— Ну, знаете, — возразил Герасимов, — родители ведь многого не знают о своих детях. А вы присаживайтесь.
Она деловито села, налила себе чаю и, прихлебывая из чашки, стала оглядывать всех: какова же реакция? Но все спокойно пьют чай. Старушка же распалилась еще больше:
— Пишет, что Сережка босый бегал. Да у него боты были! Босый! Так можно написать чего хочешь. Что ж, я такая неаккуратная тюхтя, что с чугунами вожусь? Да у меня и кастрюль полно!
— Разберемся, разберемся, — пытался унять ее Герасимов. — Что-то будем менять и добавлять на месте.
— А что Кошевого взяли и сделали главным, когда Сережка-то главный? Значит, вспомнили ему, как коммунхоз его ругал, что кошек развел целый чердак! А Ленка Кошевая сама сдала дом немцам, понимаете, сама! Какая умная, в сарай перебралась! Нате-ка, дорогие немчушки, живите в нашем доме.
— Позвольте, — Сергей Аполлинариевич поднял палец, — в этом ваше незнание. Это не подлежит обсуждению.
Она затихла, допила чай и, уходя, низко поклонилась, все же бросив на прощание:
— Небось у нас на шанхайчиках немцы не жили, им наши мазанки не подходили. Прощевайте!
Дверь закрылась, и все с облегчением вздохнули. Пошел вежливый, невеселый разговор о том, что все родители должны нам по возможности помочь с деталями, упущенными писателем, а упущения эти есть, поскольку Фадеев не сразу после отхода немцев появился в этих краях, а приехал позже по рекомендации ЦК комсомола.

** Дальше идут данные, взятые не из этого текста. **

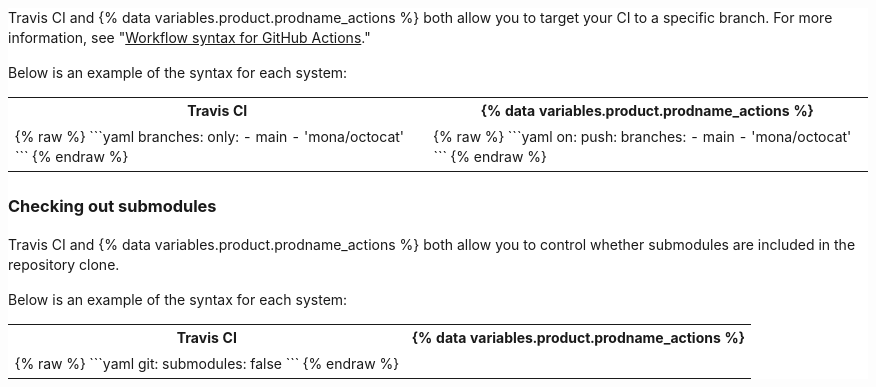 Travis CI and {% data variables.product.prodname_actions %} both allow you to target your CI to a specific branch. For more information, see "[Workflow syntax for GitHub Actions](/actions/reference/workflow-syntax-for-github-actions#onpushbranchestagsbranches-ignoretags-ignore)."

Below is an example of the syntax for each system:

<table>
<tr>
<th>
Travis CI
</th>
<th>
{% data variables.product.prodname_actions %}
</th>
</tr>
<tr>
<td class="d-table-cell v-align-top">
{% raw %}
```yaml
branches:
  only:
    - main
    - 'mona/octocat'
```
{% endraw %}
</td>
<td class="d-table-cell v-align-top">
{% raw %}
```yaml
on:
  push:
    branches:
      - main
      - 'mona/octocat'
```
{% endraw %}
</td>
</tr>
</table>

### Checking out submodules

Travis CI and {% data variables.product.prodname_actions %} both allow you to control whether submodules are included in the repository clone.

Below is an example of the syntax for each system:

<table>
<tr>
<th>
Travis CI
</th>
<th>
{% data variables.product.prodname_actions %}
</th>
</tr>
<tr>
<td class="d-table-cell v-align-top">
{% raw %}
```yaml
git:
  submodules: false
```
{% endraw %}
</td>
<td class="d-table-cell v-align-top">
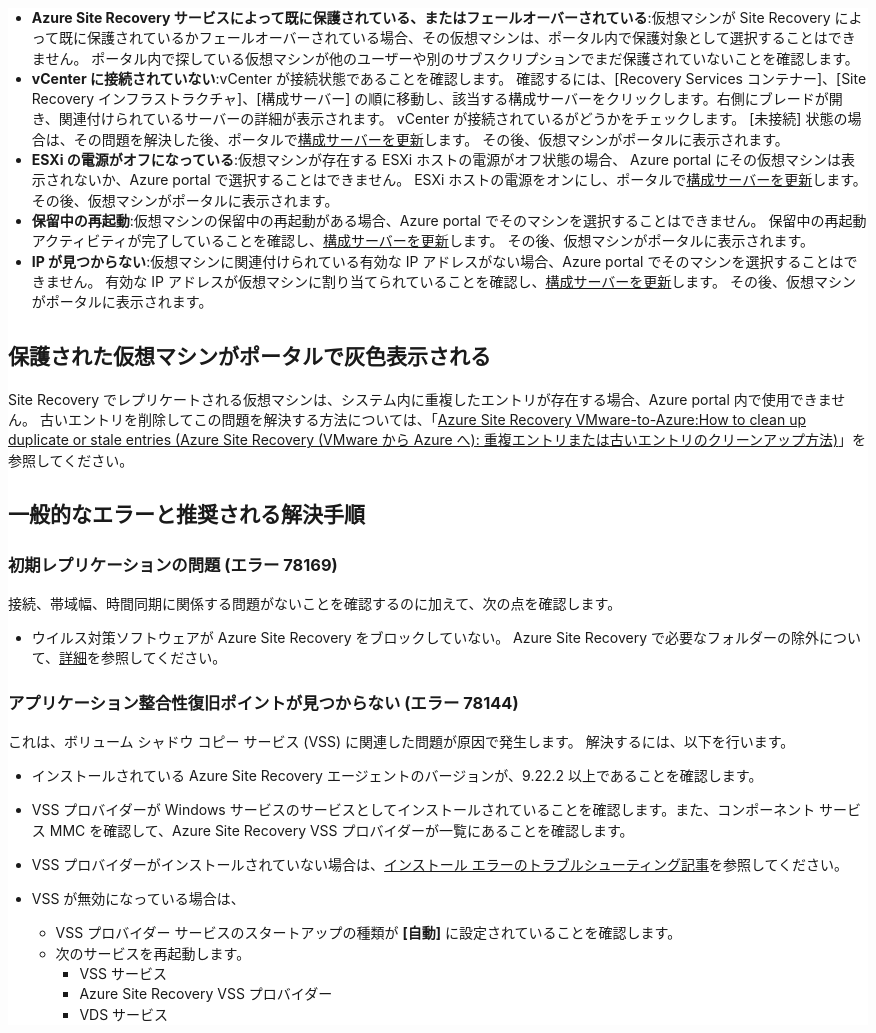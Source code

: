 * **Azure Site Recovery サービスによって既に保護されている、またはフェールオーバーされている**:仮想マシンが Site Recovery によって既に保護されているかフェールオーバーされている場合、その仮想マシンは、ポータル内で保護対象として選択することはできません。 ポータル内で探している仮想マシンが他のユーザーや別のサブスクリプションでまだ保護されていないことを確認します。
* **vCenter に接続されていない**:vCenter が接続状態であることを確認します。 確認するには、[Recovery Services コンテナー]、[Site Recovery インフラストラクチャ]、[構成サーバー] の順に移動し、該当する構成サーバーをクリックします。右側にブレードが開き、関連付けられているサーバーの詳細が表示されます。 vCenter が接続されているがどうかをチェックします。 [未接続] 状態の場合は、その問題を解決した後、ポータルで[構成サーバーを更新](vmware-azure-manage-configuration-server.md#refresh-configuration-server)します。 その後、仮想マシンがポータルに表示されます。
* **ESXi の電源がオフになっている**:仮想マシンが存在する ESXi ホストの電源がオフ状態の場合、 Azure portal にその仮想マシンは表示されないか、Azure portal で選択することはできません。 ESXi ホストの電源をオンにし、ポータルで[構成サーバーを更新](vmware-azure-manage-configuration-server.md#refresh-configuration-server)します。 その後、仮想マシンがポータルに表示されます。
* **保留中の再起動**:仮想マシンの保留中の再起動がある場合、Azure portal でそのマシンを選択することはできません。 保留中の再起動アクティビティが完了していることを確認し、[構成サーバーを更新](vmware-azure-manage-configuration-server.md#refresh-configuration-server)します。 その後、仮想マシンがポータルに表示されます。
* **IP が見つからない**:仮想マシンに関連付けられている有効な IP アドレスがない場合、Azure portal でそのマシンを選択することはできません。 有効な IP アドレスが仮想マシンに割り当てられていることを確認し、[構成サーバーを更新](vmware-azure-manage-configuration-server.md#refresh-configuration-server)します。 その後、仮想マシンがポータルに表示されます。

## <a name="protected-virtual-machines-are-greyed-out-in-the-portal"></a>保護された仮想マシンがポータルで灰色表示される

Site Recovery でレプリケートされる仮想マシンは、システム内に重複したエントリが存在する場合、Azure portal 内で使用できません。 古いエントリを削除してこの問題を解決する方法については、「[Azure Site Recovery VMware-to-Azure:How to clean up duplicate or stale entries (Azure Site Recovery (VMware から Azure へ): 重複エントリまたは古いエントリのクリーンアップ方法)](https://social.technet.microsoft.com/wiki/contents/articles/32026.asr-vmware-to-azure-how-to-cleanup-duplicatestale-entries.aspx)」を参照してください。

## <a name="common-errors-and-recommended-steps-for-resolution"></a>一般的なエラーと推奨される解決手順

### <a name="initial-replication-issues-error-78169"></a>初期レプリケーションの問題 (エラー 78169)

接続、帯域幅、時間同期に関係する問題がないことを確認するのに加えて、次の点を確認します。

- ウイルス対策ソフトウェアが Azure Site Recovery をブロックしていない。 Azure Site Recovery で必要なフォルダーの除外について、[詳細](vmware-azure-set-up-source.md#azure-site-recovery-folder-exclusions-from-antivirus-program)を参照してください。

### <a name="application-consistency-recovery-point-missing-error-78144"></a>アプリケーション整合性復旧ポイントが見つからない (エラー 78144)

 これは、ボリューム シャドウ コピー サービス (VSS) に関連した問題が原因で発生します。 解決するには、以下を行います。 
 
- インストールされている Azure Site Recovery エージェントのバージョンが、9.22.2 以上であることを確認します。 
- VSS プロバイダーが Windows サービスのサービスとしてインストールされていることを確認します。また、コンポーネント サービス MMC を確認して、Azure Site Recovery VSS プロバイダーが一覧にあることを確認します。
- VSS プロバイダーがインストールされていない場合は、[インストール エラーのトラブルシューティング記事](vmware-azure-troubleshoot-push-install.md#vss-installation-failures)を参照してください。

- VSS が無効になっている場合は、
    - VSS プロバイダー サービスのスタートアップの種類が **[自動]** に設定されていることを確認します。
    - 次のサービスを再起動します。
        - VSS サービス
        - Azure Site Recovery VSS プロバイダー
        - VDS サービス

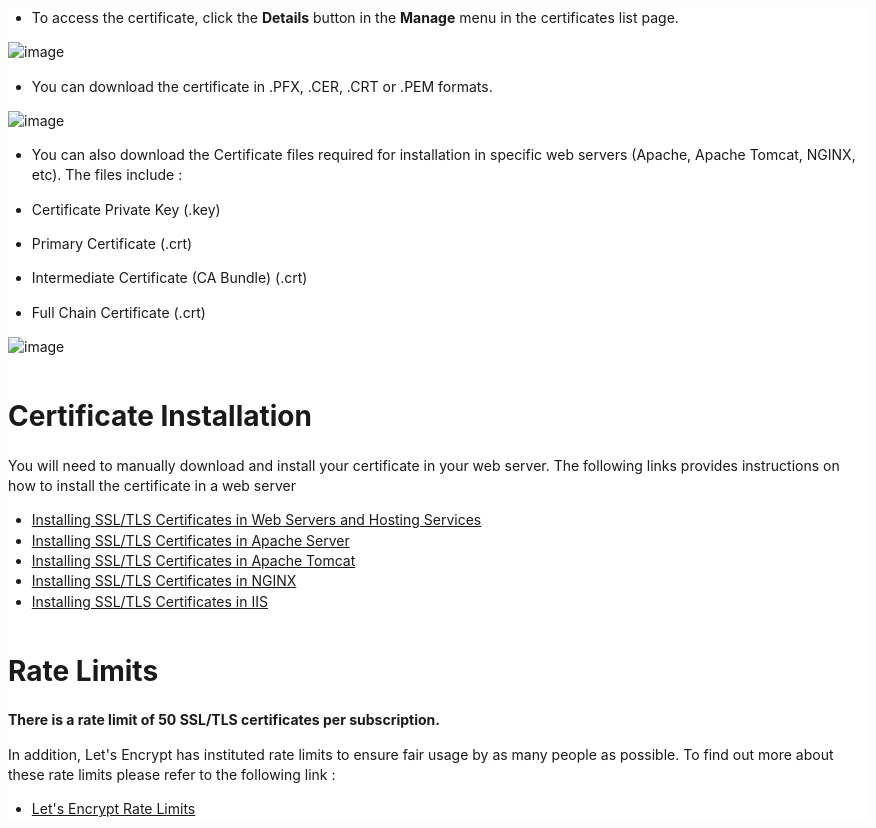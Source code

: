 - To access the certificate, click the **Details** button in the **Manage** menu in the certificates list page.

![image](../images/portal/certificate-details.png)

- You can download the certificate in .PFX, .CER, .CRT or .PEM formats.

![image](../images/portal/certificate-download.PNG)

- You can also download the Certificate files required for installation in specific web servers (Apache, Apache Tomcat, NGINX, etc). The files include :

- Certificate Private Key (.key)
- Primary Certificate (.crt)
- Intermediate Certificate (CA Bundle) (.crt)
- Full Chain Certificate (.crt)

![image](../images/portal/certificate-download-webserver.PNG)

# Certificate Installation

You will need to manually download and install your certificate in your web server. The following links provides instructions on how to install the certificate in a web server

- [Installing SSL/TLS Certificates in Web Servers and Hosting Services](../installations/web-servers)
- [Installing SSL/TLS Certificates in Apache Server](../installations/apache)
- [Installing SSL/TLS Certificates in Apache Tomcat](../installations/apache-tomcat)
- [Installing SSL/TLS Certificates in NGINX](../installations/nginx)
- [Installing SSL/TLS Certificates in IIS](../installations/iis)

# Rate Limits

**There is a rate limit of 50 SSL/TLS certificates per subscription.**

In addition, Let's Encrypt has instituted rate limits to ensure fair usage by as many people as possible. To find out more about these rate limits please refer to the following link :

- [Let's Encrypt Rate Limits](https://letsencrypt.org/docs/rate-limits/)


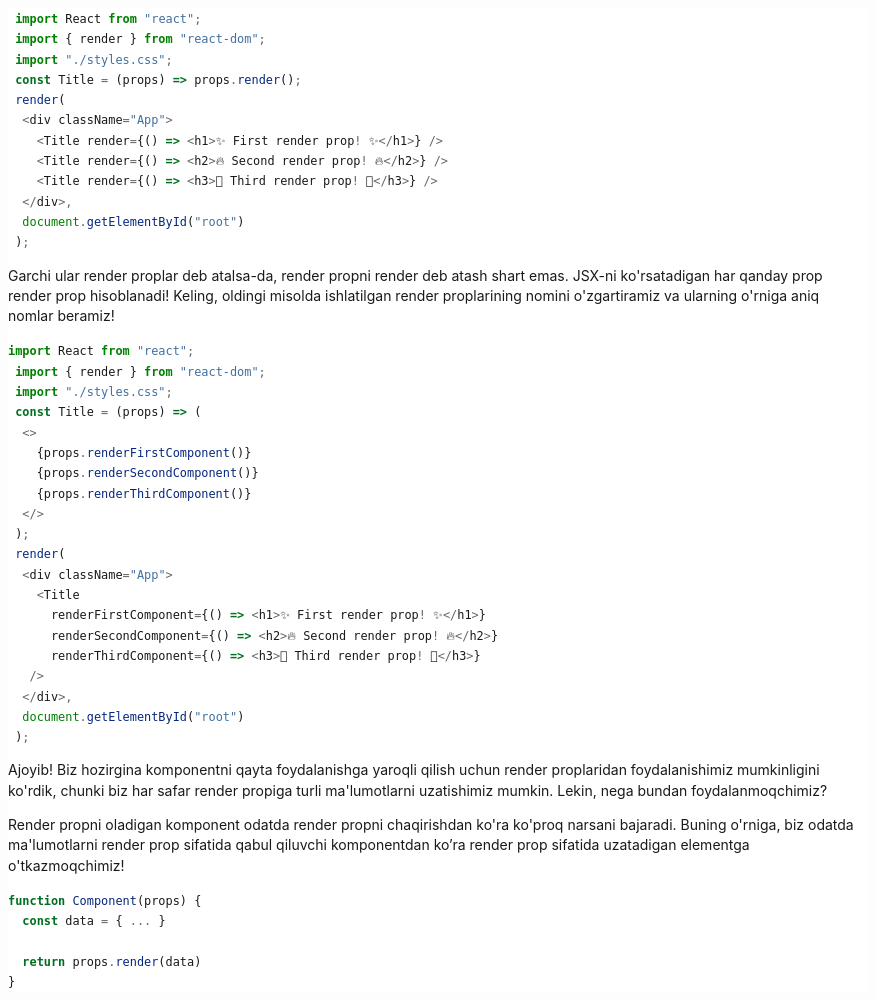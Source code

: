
 ```js
 import React from "react";
 import { render } from "react-dom";
 import "./styles.css";
 const Title = (props) => props.render();
 render(
  <div className="App">
    <Title render={() => <h1>✨ First render prop! ✨</h1>} />
    <Title render={() => <h2>🔥 Second render prop! 🔥</h2>} />
    <Title render={() => <h3>🚀 Third render prop! 🚀</h3>} />
  </div>,
  document.getElementById("root")
 );
```

Garchi ular render proplar deb atalsa-da, render propni render deb atash shart emas. JSX-ni ko'rsatadigan har qanday prop render prop hisoblanadi\! Keling, oldingi misolda ishlatilgan render proplarining nomini o'zgartiramiz va ularning o'rniga aniq nomlar beramiz\!

```js
import React from "react";
 import { render } from "react-dom";
 import "./styles.css";
 const Title = (props) => (
  <>
    {props.renderFirstComponent()}
    {props.renderSecondComponent()}
    {props.renderThirdComponent()}
  </>
 );
 render(
  <div className="App">
    <Title
      renderFirstComponent={() => <h1>✨ First render prop! ✨</h1>}
      renderSecondComponent={() => <h2>🔥 Second render prop! 🔥</h2>}
      renderThirdComponent={() => <h3>🚀 Third render prop! 🚀</h3>}
   />
  </div>,
  document.getElementById("root")
 );
```

Ajoyib\! Biz hozirgina komponentni qayta foydalanishga yaroqli qilish uchun render proplaridan foydalanishimiz mumkinligini ko'rdik, chunki biz har safar render propiga turli ma'lumotlarni uzatishimiz mumkin. Lekin, nega bundan foydalanmoqchimiz?

Render propni oladigan komponent odatda render propni chaqirishdan ko'ra ko'proq narsani bajaradi. Buning o'rniga, biz odatda ma'lumotlarni render prop sifatida qabul qiluvchi komponentdan ko’ra render prop sifatida uzatadigan elementga o'tkazmoqchimiz\!

```js
function Component(props) {
  const data = { ... }

  return props.render(data)
}
```
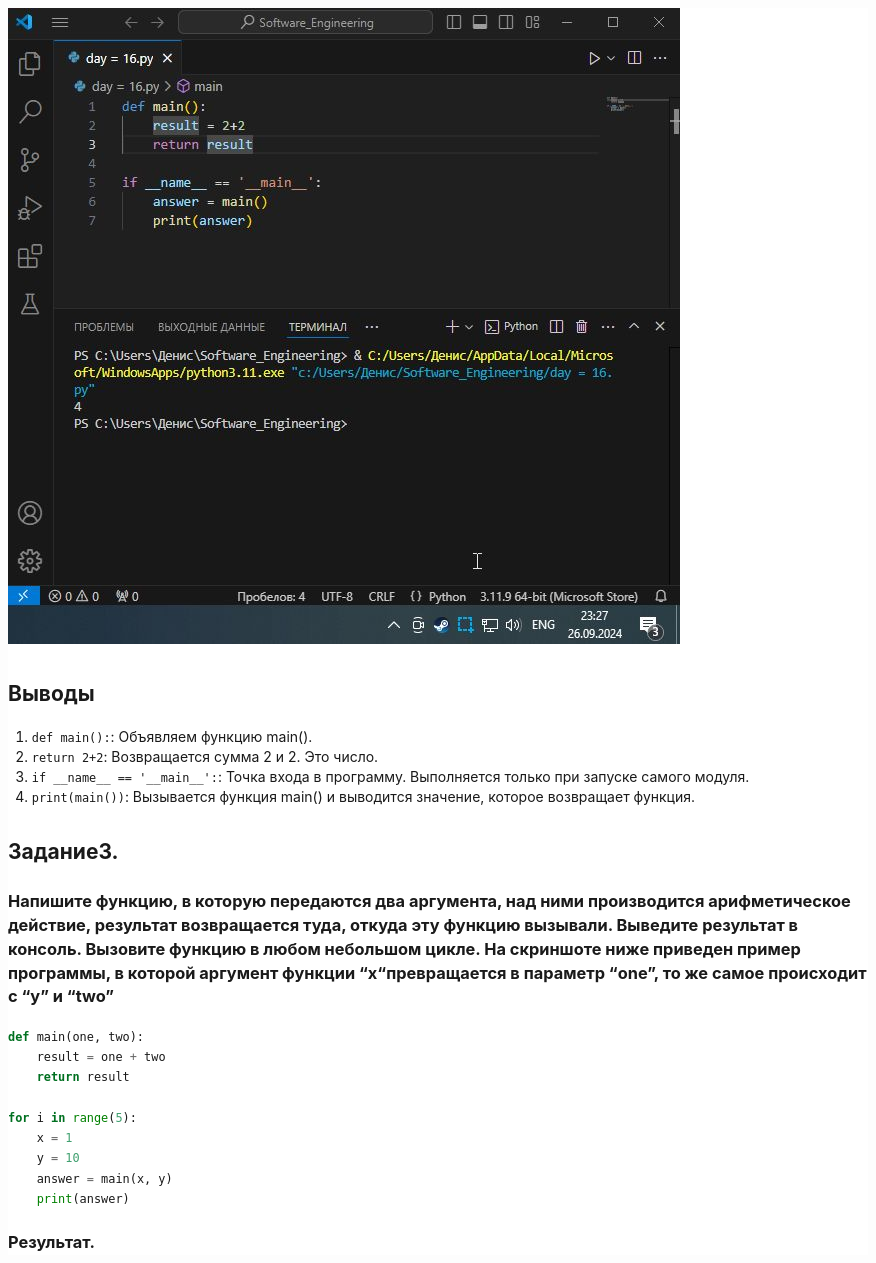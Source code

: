 ![Задание21](https://github.com/Asappich/main/blob/Tema4/pic/z21.jpg)
## Выводы
1. `def main():`: Объявляем функцию main().
2. `return 2+2`: Возвращается cумма 2 и 2. Это число.
3. `if __name__ == '__main__':`: Точка входа в программу. Выполняется только при запуске самого модуля.
4. `print(main())`: Вызывается функция main() и выводится значение, которое возвращает функция.

## Задание3.
### Напишите функцию, в которую передаются два аргумента, над ними производится арифметическое действие, результат возвращается туда, откуда эту функцию вызывали. Выведите результат в консоль. Вызовите функцию в любом небольшом цикле. На скриншоте ниже приведен пример программы, в которой аргумент функции “x“превращается в параметр “one”, то же самое происходит с “y” и “two”
```python
def main(one, two):
    result = one + two
    return result

for i in range(5):
    x = 1
    y = 10
    answer = main(x, y)
    print(answer)
```
### Результат.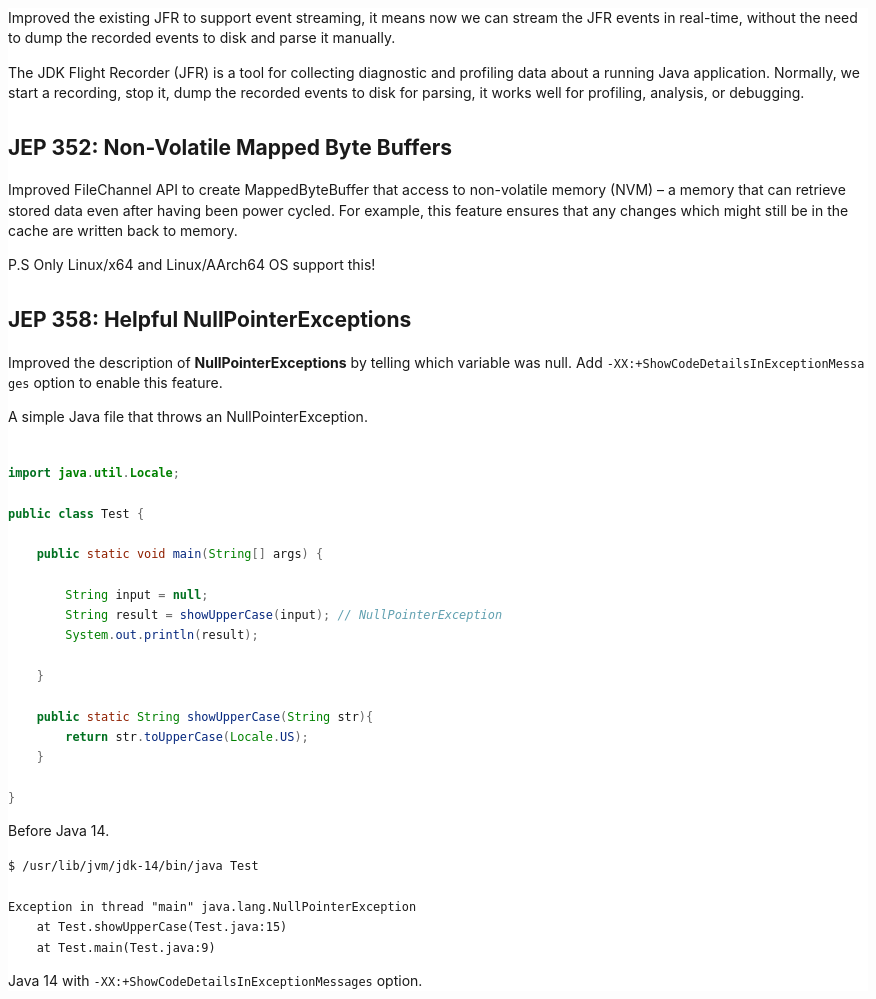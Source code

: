 Improved the existing JFR to support event streaming, it means now we can stream the JFR events in real-time, without the need to dump the recorded events to disk and parse it manually.

The JDK Flight Recorder (JFR) is a tool for collecting diagnostic and profiling data about a running Java application. Normally, we start a recording, stop it, dump the recorded events to disk for parsing, it works well for profiling, analysis, or debugging.


## JEP 352: Non-Volatile Mapped Byte Buffers

Improved FileChannel API to create MappedByteBuffer that access to non-volatile memory (NVM) – a memory that can retrieve stored data even after having been power cycled. For example, this feature ensures that any changes which might still be in the cache are written back to memory.

P.S Only Linux/x64 and Linux/AArch64 OS support this!

## JEP 358: Helpful NullPointerExceptions

Improved the description of **NullPointerExceptions** by telling which variable was null. Add ```-XX:+ShowCodeDetailsInExceptionMessages``` option to enable this feature.

A simple Java file that throws an NullPointerException.

```java

import java.util.Locale;

public class Test {

    public static void main(String[] args) {

        String input = null;
        String result = showUpperCase(input); // NullPointerException
        System.out.println(result);

    }

    public static String showUpperCase(String str){
        return str.toUpperCase(Locale.US);
    }

}
```

Before Java 14.

```
$ /usr/lib/jvm/jdk-14/bin/java Test

Exception in thread "main" java.lang.NullPointerException
    at Test.showUpperCase(Test.java:15)
    at Test.main(Test.java:9)
```

Java 14 with ```-XX:+ShowCodeDetailsInExceptionMessages``` option.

На другой день надо было идти в дома тех родителей, детей которых нам предстояло играть. И я поутру побежала в хутор Первомайский к реке Каменке, где мне указали домик Громовых. Постучала и вошла. Вытянувшись, как перед смертью, мать Ульяны лежала, слившись с кроватью, и, видно, не поднималась она уже давно. «Вот, вот она, — подумала я. — Это Уля, только в возрасте и больная». Какое иконописное лицо, длинная шея и большие черные шары-зрачки. Уля, конечно, взяла у нее более смягченный вариант.
Отец засуетился, стал угощать сорванными с грядки огурцами с пупырышками. Он ладонями протер огурцы, еще затуманенные утренней росой, и подал мне:
— На, Ульяша наша, ешь!
Отец был высокий, стройный, с пшеничными усами и зеленовато-серыми глазами.
— Борщику налей, что ты студентам огурцы, — слабо улыбнулась мать.
Пока они готовили на стол, я попросила разрешения войти в Улину комнату. С первого взгляда она показалась мне нежилой: уж так все сложено и прибрано, как при живом человеке не бывает. Руками боязно дотрагиваться — ведь это комнатка-музей. Глаза схватывают вышивку, книги, все, чем она жила.